ByteArray Literals #292

andrewthad · 2019-11-12T15:10:57Z

This is a variant of the now-closed ByteArray Literals proposal written by @phadej some time ago. It copies a lot of the text from that proposal, and I'd like to make sure @phadej is credited for that. It deviates considerably from the original proposal:

The suggested syntax is different: "foo"utf8## instead of "foo"#butf8 for a ByteArray#.
Fewer encodings are required: Modified UTF-8, UTF-8, and native-endian UTF-16.
Casing on ByteArray# literals is required.
The desugaring of string literals is left alone as work for a future proposal.
No encoding-conversion functions are included.
It will not silently break any existing programs.

All of this can be summarized by saying that this proposal is less ambitious than the original, and most of the benefit this variant provides is for users who are using comfortable writing out ByteArray# and Addr# literals. It does lay the groundwork for improving the desugaring of string literals, but the specifics of that are left for a future proposal.

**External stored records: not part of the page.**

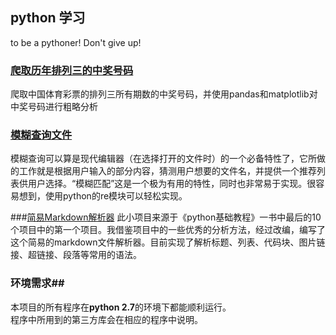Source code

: ## python 学习
to be a pythoner! Don't give up!

### [爬取历年排列三的中奖号码](https://github.com/LooEv/learning-python/tree/master/winning_numbers_of_pailiesan) ##
爬取中国体育彩票的排列三所有期数的中奖号码，并使用pandas和matplotlib对中奖号码进行粗略分析

### [模糊查询文件](https://github.com/LooEv/learning-python/tree/master/fuzzyfinder)
模糊查询可以算是现代编辑器（在选择打开的文件时）的一个必备特性了，它所做的工作就是根据用户输入的部分内容，猜测用户想要的文件名，并提供一个推荐列表供用户选择。“模糊匹配”这是一个极为有用的特性，同时也非常易于实现。很容易想到，使用python的re模块可以轻松实现。

###[简易Markdown解析器](https://github.com/LooEv/learning-python/tree/master/SimpleMarkdown)
此小项目来源于《python基础教程》一书中最后的10个项目中的第一个项目。我借鉴项目中的一些优秀的分析方法，经过改编，编写了这个简易的markdown文件解析器。目前实现了解析标题、列表、代码块、图片链接、超链接、段落等常用的语法。


### 环境需求##
本项目的所有程序在**python 2.7**的环境下都能顺利运行。  
程序中所用到的第三方库会在相应的程序中说明。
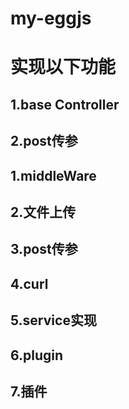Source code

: # my-eggjs

# 实现以下功能
## 1.base Controller
## 2.post传参

## 1.middleWare
## 2.文件上传
## 3.post传参
## 4.curl
## 5.service实现
## 6.plugin
## 7.插件
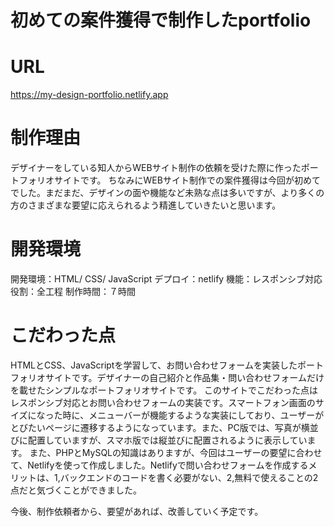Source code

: # 初めての案件獲得で制作したportfolio

# URL
https://my-design-portfolio.netlify.app

# 制作理由
デザイナーをしている知人からWEBサイト制作の依頼を受けた際に作ったポートフォリオサイトです。
ちなみにWEBサイト制作での案件獲得は今回が初めてでした。まだまだ、デザインの面や機能など未熟な点は多いですが、より多くの方のさまざまな要望に応えられるよう精進していきたいと思います。

# 開発環境
開発環境：HTML/ CSS/ JavaScript
デプロイ：netlify
機能：レスポンシブ対応
役割：全工程
制作時間：７時間

# こだわった点
HTMLとCSS、JavaScriptを学習して、お問い合わせフォームを実装したポートフォリオサイトです。デザイナーの自己紹介と作品集・問い合わせフォームだけを載せたシンプルなポートフォリオサイトです。
このサイトでこだわった点はレスポンシブ対応とお問い合わせフォームの実装です。スマートフォン画面のサイズになった時に、メニューバーが機能するような実装にしており、ユーザーがとびたいページに遷移するようになっています。また、PC版では、写真が横並びに配置していますが、スマホ版では縦並びに配置されるように表示しています。
また、PHPとMySQLの知識はありますが、今回はユーザーの要望に合わせて、Netlifyを使って作成しました。Netlifyで問い合わせフォームを作成するメリットは、1,バックエンドのコードを書く必要がない、2,無料で使えることの2点だと気づくことができました。

今後、制作依頼者から、要望があれば、改善していく予定です。

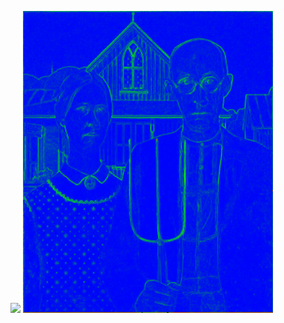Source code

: <p float="left">
  <img src="https://github.com/brekekekex/seam/blob/master/gallery/american_gothic_seam_compressed.gif" width="400" />
  <img src="https://github.com/brekekekex/seam/blob/master/gallery/american_gothic_energy_compressed.gif" width="400" /> 
</p>
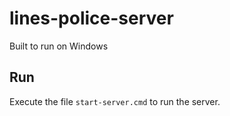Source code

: # lines-police-server

Built to run on Windows

## Run

Execute the file `start-server.cmd` to run the server.
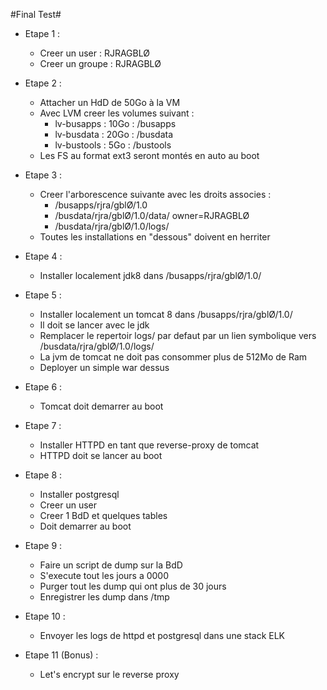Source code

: #Final Test#

* Etape 1 :
	* Creer un user : RJRAGBLØ
	* Creer un groupe : RJRAGBLØ

* Etape 2 :
	* Attacher un HdD de 50Go à la VM
	* Avec LVM creer les volumes suivant :
		* lv-busapps  : 10Go : /busapps
		* lv-busdata  : 20Go : /busdata
		* lv-bustools : 5Go  : /bustools
	* Les FS au format ext3 seront montés en auto au boot

* Etape 3 :
	* Creer l'arborescence suivante avec les droits associes :
		* /busapps/rjra/gblØ/1.0
		* /busdata/rjra/gblØ/1.0/data/	owner=RJRAGBLØ
		* /busdata/rjra/gblØ/1.0/logs/
	* Toutes les installations en "dessous" doivent en herriter

* Etape 4 : 
	* Installer localement jdk8 dans /busapps/rjra/gblØ/1.0/

* Etape 5 :
	* Installer localement un tomcat 8 dans /busapps/rjra/gblØ/1.0/
	* Il doit se lancer avec le jdk
	* Remplacer le repertoir logs/ par defaut par un lien symbolique vers /busdata/rjra/gblØ/1.0/logs/
	* La jvm de tomcat ne doit pas consommer plus de 512Mo de Ram
	* Deployer un simple war dessus

* Etape 6 :
	* Tomcat doit demarrer au boot

* Etape 7 :
	* Installer HTTPD en tant que reverse-proxy de tomcat
	* HTTPD doit se lancer au boot 

* Etape 8 :
	* Installer postgresql
	* Creer un user
	* Creer 1 BdD et quelques tables
	* Doit demarrer au boot

* Etape 9 :
	* Faire un script de dump sur la BdD
	* S'execute tout les jours a 0000
	* Purger tout les dump qui ont plus de 30 jours
	* Enregistrer les dump dans /tmp

* Etape 10 :
	* Envoyer les logs de httpd et postgresql dans une stack ELK

* Etape 11 (Bonus) :
	* Let's encrypt sur le reverse proxy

proposals/0000-bytearray-literals.rst

hsyl20 · 2019-11-12T17:17:59Z

Thanks for the proposal. I would also be very interested to have ByteArray# literals at the Core level for unrelated purpose (to speed-up big Integers).

Syntax In my opinion we shouldn't have to modify the parser every time someone wants another encoding or target type supported. We already have a generic way to support any format in expressions and patterns: quasi-quoters.
So I would argue that we should reuse this syntax. Your examples become something like:

  [mutf8Addr#|Literals|]      -- Addr# (Modified UTF-8)
  [utf8Addr#|\xef\xbb\xbf|]   -- Addr# (UTF-8)
  [utf8ByteArray#|Юникод|]    -- ByteArray# (UTF-8)
  [utf16ByteArray#|Юникод|]   -- ByteArray# (UTF-16, native endian)

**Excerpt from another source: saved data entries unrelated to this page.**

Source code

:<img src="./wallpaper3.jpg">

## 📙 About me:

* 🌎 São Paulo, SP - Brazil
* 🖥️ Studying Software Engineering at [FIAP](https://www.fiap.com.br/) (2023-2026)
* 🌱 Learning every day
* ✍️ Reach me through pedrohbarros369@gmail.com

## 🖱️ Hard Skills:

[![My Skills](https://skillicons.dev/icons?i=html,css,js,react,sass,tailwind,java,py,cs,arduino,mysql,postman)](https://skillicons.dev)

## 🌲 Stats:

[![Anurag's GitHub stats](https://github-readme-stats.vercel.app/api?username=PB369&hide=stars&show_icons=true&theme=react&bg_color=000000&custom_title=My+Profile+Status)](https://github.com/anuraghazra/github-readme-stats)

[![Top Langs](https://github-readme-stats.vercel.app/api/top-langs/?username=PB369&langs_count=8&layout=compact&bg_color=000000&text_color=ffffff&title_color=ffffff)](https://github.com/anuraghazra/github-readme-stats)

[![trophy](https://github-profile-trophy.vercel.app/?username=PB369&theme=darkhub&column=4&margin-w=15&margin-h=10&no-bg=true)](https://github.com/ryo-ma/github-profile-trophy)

Template-Haskell. We can already implement [m]utf8Addr# quasi-quoters with TH's Bytes literals which don't exist in Haskell syntax. Once we support ByteArray# literals in Core, we can easily make them available from template-haskell and support the other quasi-quoters too.
Without TH We may want to use these literals without having to use TH. In this case, it could make sense to provide some wired-in quasi-quoters that would be supported even when TH isn't. The encodings you suggest are good candidates. Arrays of Words with native endianness/size would be useful too.

My implementation plan would be:

Add support for ByteArray# literals in Core and TH
Implement quasi-quoters in a normal package
(optional) Add support for wired-in quasi-quoters

andrewthad

Responded to some concerns.

andrewthad · 2019-11-12T18:28:57Z

@hsyl20 That is a very reasonable alternative. I will include your suggested syntax as an alternative and leave that question to the committee. I've never used quasiquotation (outside of working with TH-heavy libraries that require it), so it is unclear to me whether or not there are any drawbacks to that approach. If this is the decided route, wired-in quasiquoters would be essential since TH is a pain for users who cross-compile. Also, wired-in quasiquoters would be essential for any future change in the desugaring of string literals (that is, changing how IsString works).

AndreasPK · 2020-01-17T12:25:36Z

Is there a link to the current rendered proposal?

andrewthad · 2020-01-17T13:45:02Z

I've added a top-level link. I still need to make some changes to this proposal.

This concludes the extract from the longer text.